David Marron, 'Circular Ruin' (2007-ongoing)
installation shot © Peter Kidd
Marron's work may therefore be seen as a visual playing out of these notions of the symbol. Throwing together all manner of different materials, objects, historical periods and belief-systems, Marron is carrying out an exploration of the very nature of the symbol.
It's important to point out that Circular Ruin is an unfinished project. In a small side room, various charts and plans map out the way in which the finished installation will be presented. Everything has its place, its meaning – nothing is left to chance. I worry that the very specificity of the meanings here might in some ways limit what is otherwise an endlessly open-ended viewing experience. But Marron reassures me: 'people are encouraged to interpret each piece however they want,' he says. Given that the whole project consists of a very personal response to a number of sources of inspiration it's a relief to hear the artist never attempting to control the variety of personal responses to his own work.
And that is what we mean by a symbol. A symbol is an open-ended pointer, one that guides towards a meaning, but never to the exclusion of others.
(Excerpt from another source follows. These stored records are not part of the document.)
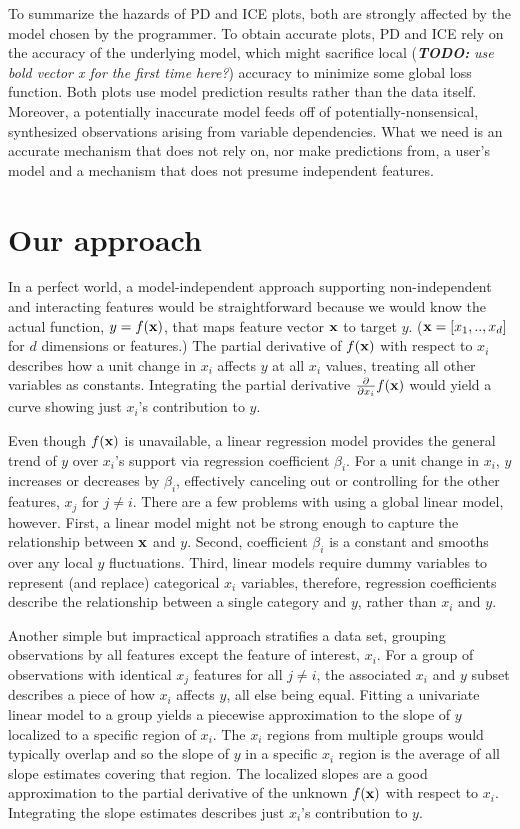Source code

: \documentclass[12pt]{article}
\newcommand{\todo}[1]{{\bf\em TODO:} {\em #1}}
\begin{document}
To summarize the hazards of PD and ICE plots, both are strongly affected by the model chosen by the programmer.  To obtain accurate plots, PD and ICE rely on the accuracy of the underlying model, which might sacrifice local (\todo{use bold vector x for the first time here?}) accuracy to minimize some global loss function. Both plots use model prediction results rather than the data itself. Moreover, a potentially inaccurate model feeds off of potentially-nonsensical, synthesized observations arising from variable dependencies. What we need is an accurate mechanism that does not rely on, nor make predictions from, a user's model and a mechanism that does not presume independent features.

\section{Our approach}

In a perfect world, a model-independent approach supporting non-independent and interacting features would be straightforward because we would know the actual function, $y = f(\bf x)$, that maps feature vector $\bf x$ to target $y$.  (${\bf x} = [ x_1, .., x_d ]$ for $d$ dimensions or features.) The partial derivative of $f(\bf x)$ with respect to $x_i$ describes how a unit change in $x_i$ affects $y$ at all $x_i$ values, treating all other variables as constants. Integrating the partial derivative $\frac{\partial}{\partial x_i} f(\bf x)$ would yield a curve showing just $x_i$'s contribution to $y$. 

Even though $f(\bf x)$ is unavailable, a linear regression model provides the general trend of $y$ over $x_i$'s support via regression coefficient $\beta_i$. For a unit change in $x_i$, $y$ increases or decreases by $\beta_i$, effectively canceling out or controlling for the other features, $x_j$ for $j \neq i$. There are a few problems with using a global linear model, however.  First, a linear model might not be strong enough to capture the relationship between $\bf x$ and $y$. Second, coefficient $\beta_i$ is a constant and smooths over any local $y$ fluctuations. Third, linear models require dummy variables to represent (and replace) categorical $x_i$ variables, therefore, regression coefficients describe the relationship between a single category and $y$, rather than $x_i$ and $y$.

Another simple but impractical approach stratifies a data set, grouping observations by all features except the feature of interest, $x_i$. For a group of observations with identical $x_j$ features for all $j \neq i$, the associated $x_i$ and $y$ subset describes a piece of how $x_i$ affects $y$, all else being equal.  Fitting a univariate linear model to a group yields a piecewise approximation to the slope of $y$ localized to a specific region of $x_i$. The $x_i$ regions from multiple groups would typically overlap and so the slope of $y$ in a specific $x_i$ region is the average of all slope estimates covering that region. The localized slopes are a good approximation to the partial derivative of the unknown $f(\bf x)$ with respect to $x_i$. Integrating the slope estimates describes just $x_i$'s contribution to $y$.  
\end{document}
If a symbol only symbolised one thing it would be redundant. It's a throwing together of ideas, a collage – like Locke's Association of Ideas or Saussure's chains of signifiers. Symbols create ambiguity – indeed they thrive upon it – but perversely it is symbols that allow us to make sense of that ambiguity, that uncertainty. And this is why death is so closely associated with the symbolic. Nothing is more uncertain than death; death is the ultimate certainty.
Of Life and Death - No More is at GV Art until 21st November 2009.